Teacher training professors labeled vocabulary-building “racist, classist, and ableist.”

Teacher training professors labeled vocabulary-building “racist, classist, and ableist.”

Efforts to increase vocabulary in classrooms, according to a professor at a teacher training institution, are “racist, classist, and ableist.”

The “word gap,” or the linguistic disparity between normal middle class and working class or impaired children, according to Edge Hill University professor in English and education Ian Cushing, has “colonial” origins.

He claims that encouraging kids to acquire standard English “perpetuates racial and class hierarchies” in a research supported by his employers.

On Twitter, Dr. Cushing is a fervent supporter of his views and expresses his “solidarity” with teachers who “fight back” against the “elitist” language standards imposed by the education authority Ofsted.

His findings last night sparked criticism from some academics who said that “dumbing down language” would not assist students. According to studies, a student’s vocabulary significantly predicts their success in school and afterwards. Poor language skills in young children increase the likelihood that they may have trouble reading as adults.

One in ten children need speech and language assistance, while in certain underprivileged communities, more than half of students have communication issues when they first enter school.

In his article for the journal Critical Inquiry in Language Studies, Dr. Cushing argues that attempts to resolve these problems are biased.
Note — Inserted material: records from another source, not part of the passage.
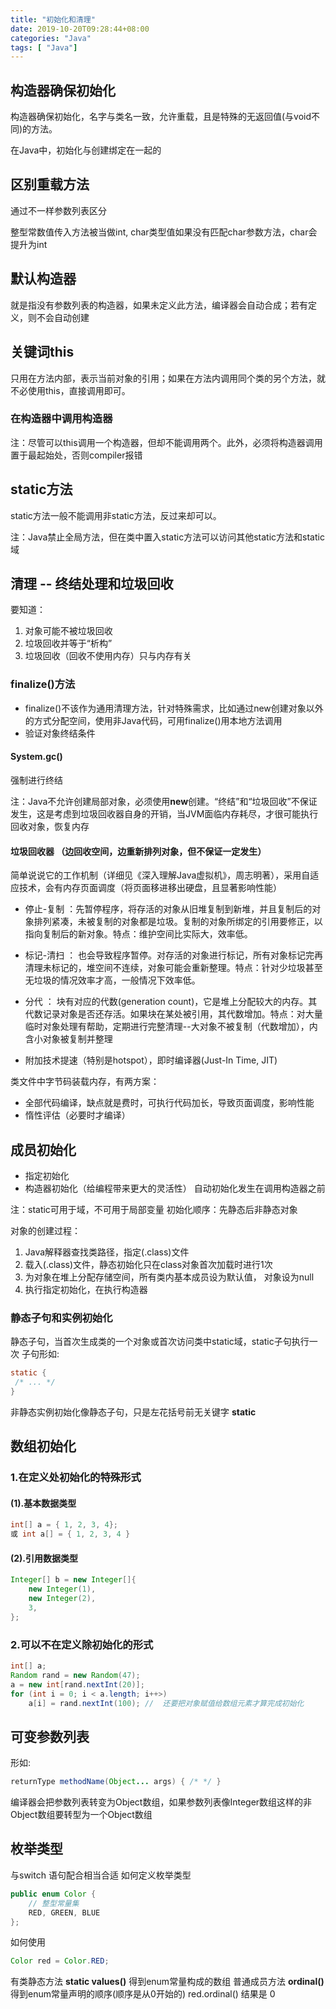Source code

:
```yaml
---
title: "初始化和清理"
date: 2019-10-20T09:28:44+08:00
categories: "Java"
tags: [ "Java"]
---
```


## 构造器确保初始化

构造器确保初始化，名字与类名一致，允许重载，且是特殊的无返回值(与void不同)的方法。

在Java中，初始化与创建绑定在一起的

## 区别重载方法

通过不一样参数列表区分

整型常数值传入方法被当做int, char类型值如果没有匹配char参数方法，char会提升为int

## 默认构造器

就是指没有参数列表的构造器，如果未定义此方法，编译器会自动合成；若有定义，则不会自动创建

## 关键词this

只用在方法内部，表示当前对象的引用；如果在方法内调用同个类的另个方法，就不必使用this，直接调用即可。

### 在构造器中调用构造器

注：尽管可以this调用一个构造器，但却不能调用两个。此外，必须将构造器调用置于最起始处，否则compiler报错

## static方法

static方法一般不能调用非static方法，反过来却可以。

注：Java禁止全局方法，但在类中置入static方法可以访问其他static方法和static域

## 清理 -- 终结处理和垃圾回收

要知道：

1. 对象可能不被垃圾回收
2. 垃圾回收并等于“析构”
3. 垃圾回收（回收不使用内存）只与内存有关

### finalize()方法

* finalize()不该作为通用清理方法，针对特殊需求，比如通过new创建对象以外的方式分配空间，使用非Java代码，可用finalize()用本地方法调用
* 验证对象终结条件

#### System.gc() 

强制进行终结

注：Java不允许创建局部对象，必须使用**new**创建。“终结”和“垃圾回收”不保证发生，这是考虑到垃圾回收器自身的开销，当JVM面临内存耗尽，才很可能执行回收对象，恢复内存

#### 垃圾回收器 （边回收空间，边重新排列对象，但不保证一定发生）

简单说说它的工作机制（详细见《深入理解Java虚拟机》，周志明著），采用自适应技术，会有内存页面调度（将页面移进移出硬盘，且显著影响性能）

* 停止-复制 ：先暂停程序，将存活的对象从旧堆复制到新堆，并且复制后的对象排列紧凑，未被复制的对象都是垃圾。复制的对象所绑定的引用要修正，以指向复制后的新对象。特点：维护空间比实际大，效率低。

* 标记-清扫 ： 也会导致程序暂停。对存活的对象进行标记，所有对象标记完再清理未标记的，堆空间不连续，对象可能会重新整理。特点：针对少垃圾甚至无垃圾的情况效率才高，一般情况下效率低。

* 分代 ： 块有对应的代数(generation count)，它是堆上分配较大的内存。其代数记录对象是否还存活。如果块在某处被引用，其代数增加。特点：对大量临时对象处理有帮助，定期进行完整清理--大对象不被复制（代数增加），内含小对象被复制并整理

* 附加技术提速（特别是hotspot），即时编译器(Just-In Time, JIT)

类文件中字节码装载内存，有两方案：

* 全部代码编译，缺点就是费时，可执行代码加长，导致页面调度，影响性能
* 惰性评估（必要时才编译）

## 成员初始化

* 指定初始化
* 构造器初始化（给编程带来更大的灵活性） 自动初始化发生在调用构造器之前

注：static可用于域，不可用于局部变量
初始化顺序：先静态后非静态对象

对象的创建过程：

1. Java解释器查找类路径，指定(.class)文件
2. 载入(.class)文件，静态初始化只在class对象首次加载时进行1次
3. 为对象在堆上分配存储空间，所有类内基本成员设为默认值， 对象设为null
4. 执行指定初始化，在执行构造器

### 静态子句和实例初始化

静态子句，当首次生成类的一个对象或首次访问类中static域，static子句执行一次
子句形如:

```java
static {
 /* ... */
}
```

非静态实例初始化像静态子句，只是左花括号前无关键字 **static**

## 数组初始化

### 1.在定义处初始化的特殊形式

#### (1).基本数据类型

```java
int[] a = { 1, 2, 3, 4};
或 int a[] = { 1, 2, 3, 4 }
```

#### (2).引用数据类型

```java
Integer[] b = new Integer[]{
    new Integer(1),
    new Integer(2),
    3,
};
```

### 2.可以不在定义除初始化的形式

```java
int[] a;
Random rand = new Random(47);
a = new int[rand.nextInt(20)];
for (int i = 0; i < a.length; i++>)
    a[i] = rand.nextInt(100); //  还要把对象赋值给数组元素才算完成初始化
``` 



## 可变参数列表

形如:

```java
returnType methodName(Object... args) { /* */ }
```

编译器会把参数列表转变为Object数组，如果参数列表像Integer数组这样的非Object数组要转型为一个Object数组

## 枚举类型

与switch 语句配合相当合适
如何定义枚举类型

```java
public enum Color {
    // 整型常量集
    RED, GREEN, BLUE
};
```

如何使用

```java
Color red = Color.RED;
```

有类静态方法 **static values()** 得到enum常量构成的数组
普通成员方法 **ordinal()** 得到enum常量声明的顺序(顺序是从0开始的)
red.ordinal() 结果是 0
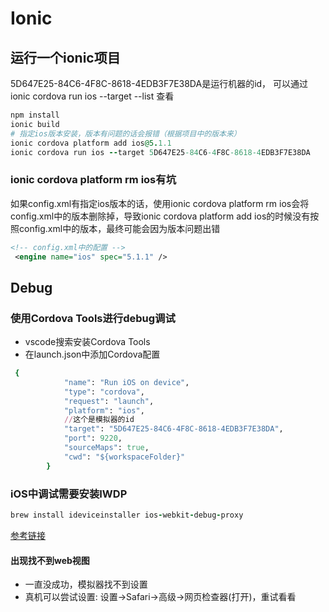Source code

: # Ionic
## 运行一个ionic项目
5D647E25-84C6-4F8C-8618-4EDB3F7E38DA是运行机器的id，
可以通过 ionic cordova run ios --target --list 查看
```ruby
npm install
ionic build
# 指定ios版本安装，版本有问题的话会报错（根据项目中的版本来）
ionic cordova platform add ios@5.1.1
ionic cordova run ios --target 5D647E25-84C6-4F8C-8618-4EDB3F7E38DA
```
### ionic cordova platform rm ios有坑
如果config.xml有指定ios版本的话，使用ionic cordova platform rm ios会将config.xml中的版本删除掉，导致ionic cordova platform add ios的时候没有按照config.xml中的版本，最终可能会因为版本问题出错
```xml
<!-- config.xml中的配置 -->
 <engine name="ios" spec="5.1.1" />
```
## Debug
### 使用Cordova Tools进行debug调试
- vscode搜索安装Cordova Tools
- 在launch.json中添加Cordova配置
```ruby
 {
            "name": "Run iOS on device",
            "type": "cordova",
            "request": "launch",
            "platform": "ios",
            //这个是模拟器的id
            "target": "5D647E25-84C6-4F8C-8618-4EDB3F7E38DA",
            "port": 9220,
            "sourceMaps": true,
            "cwd": "${workspaceFolder}"
        }
```
### iOS中调试需要安装IWDP
```ruby
brew install ideviceinstaller ios-webkit-debug-proxy
```
[参考链接](https://geeklearning.io/live-debug-your-cordova-ionic-application-with-visual-studio-code/)
#### 出现找不到web视图
- 一直没成功，模拟器找不到设置
- 真机可以尝试设置: 设置->Safari->高级->网页检查器(打开)，重试看看

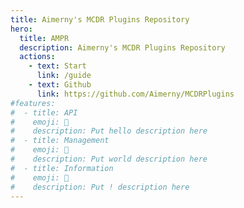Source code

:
 ```yaml
---
title: Aimerny's MCDR Plugins Repository
hero:
  title: AMPR
  description: Aimerny's MCDR Plugins Repository
  actions:
    - text: Start
      link: /guide
    - text: Github
      link: https://github.com/Aimerny/MCDRPlugins
#features:
#  - title: API
#    emoji: 💎
#    description: Put hello description here
#  - title: Management
#    emoji: 🌈
#    description: Put world description here
#  - title: Information
#    emoji: 🚀
#    description: Put ! description here
---
```

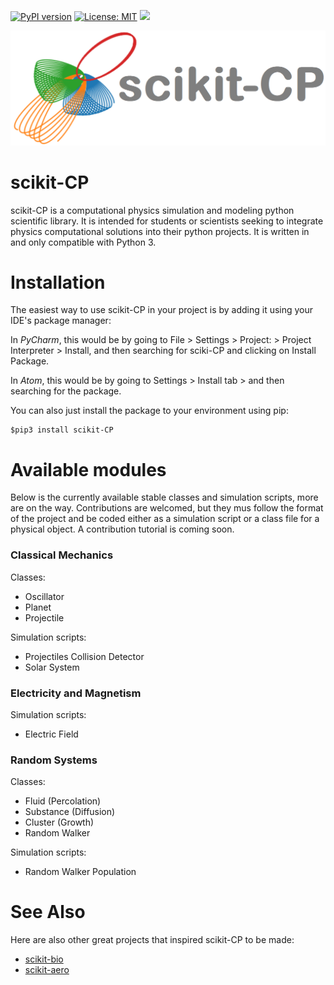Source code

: [![PyPI version](https://badge.fury.io/py/scikit-CP.svg)](https://badge.fury.io/py/scikit-CP)
[![License: MIT](https://img.shields.io/badge/License-MIT-yellow.svg)](https://opensource.org/licenses/MIT)
![](https://img.shields.io/appveyor/ci/MentalN/scikit-CP.svg)

![alt text](https://github.com/MentalN/scikit-CP/blob/master/cplogo.png)


# scikit-CP
scikit-CP is a computational physics simulation and modeling python scientific library. It is intended
for students or scientists seeking to integrate physics computational solutions into their python 
projects. It is written in and only compatible with Python 3. 

# Installation
The easiest way to use scikit-CP in your project is by adding it using your IDE's package manager:

In *PyCharm*, this would be by going to File > Settings > Project: <yourprojectname> > Project Interpreter > Install, and then searching for sciki-CP and clicking on Install Package.

In *Atom*, this would be by going to Settings > Install tab > and then searching for the package.

You can also just install the package to your environment using pip:
```
$pip3 install scikit-CP
```

# Available modules
Below is the currently available stable classes and simulation scripts, more are on the way.
Contributions are welcomed, but they mus follow the format of the project and be coded either as a 
simulation script or a class file for a physical object. A contribution tutorial is coming soon.

### Classical Mechanics
Classes:
 + Oscillator
 + Planet
 + Projectile
 
Simulation scripts:
 + Projectiles Collision Detector
 + Solar System

### Electricity and Magnetism
Simulation scripts:
 + Electric Field

### Random Systems
Classes:
 + Fluid (Percolation)
 + Substance (Diffusion)
 + Cluster (Growth)
 + Random Walker
 
Simulation scripts:
 + Random Walker Population
 
 
 # See Also 
 Here are also other great projects that inspired scikit-CP to be made:
  + [scikit-bio](https://github.com/biocore/scikit-bio)
  + [scikit-aero](https://github.com/AeroPython/scikit-aero)
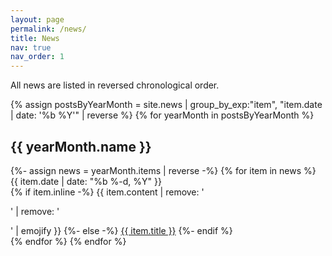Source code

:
 ```yaml
---
layout: page
permalink: /news/
title: News
nav: true
nav_order: 1
---
```


All news are listed in reversed chronological order.

<div class="news">
{% assign postsByYearMonth = site.news | group_by_exp:"item", "item.date | date: '%b %Y'" | reverse %}
{% for yearMonth in postsByYearMonth %}
  <h2 class="year">{{ yearMonth.name }}</h2>
      {%- assign news = yearMonth.items | reverse -%}
      {% for item in news %}
        <div class = "row">
            <div class="col-sm-2">
                {{ item.date | date: "%b %-d, %Y" }}
            </div>
            <div class="col-sm-8">
                {% if item.inline -%}
                  {{ item.content | remove: '<p>' | remove: '</p>' | emojify }}
                {%- else -%}
                  <a class="news-title" href="{{ item.url | relative_url }}">{{ item.title }}</a>
                {%- endif %}
            </div>
        </div>
      {% endfor %}
{% endfor %}
</div>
It claimed that by attempting to close linguistic disparities, schools were labeling low-income students and members of racial or ethnic minorities as “deficient and constrained” because they “failed to satisfy criteria created by dominant white listeners.”

The report accuses marginalized students and their families of being at fault for their “perceived inability to use the appropriate words” and asserts that popular treatments, such as urging students to talk in complete sentences and use standard English, are “tethered to colonial logics.”

Dr. Cushing also criticizes Ofsted for using words like “language-rich” and “language-poor” families and for propagating the “word gap worldview.”

However, Frank Furedi, a sociology professor at Kent University, asserted: “Dumbing down the language that we expect youngsters to use would accomplish nothing.” Slang-using teachers are essentially abdicating their duty to educate children by treating it as acceptable English.

Studies, according to Exeter University’s Lee Elliot Major, a professor of social mobility, plainly demonstrate that an excessive number of kids—disproportionately those from disadvantaged homes—leave school without the fundamental reading and numeracy abilities.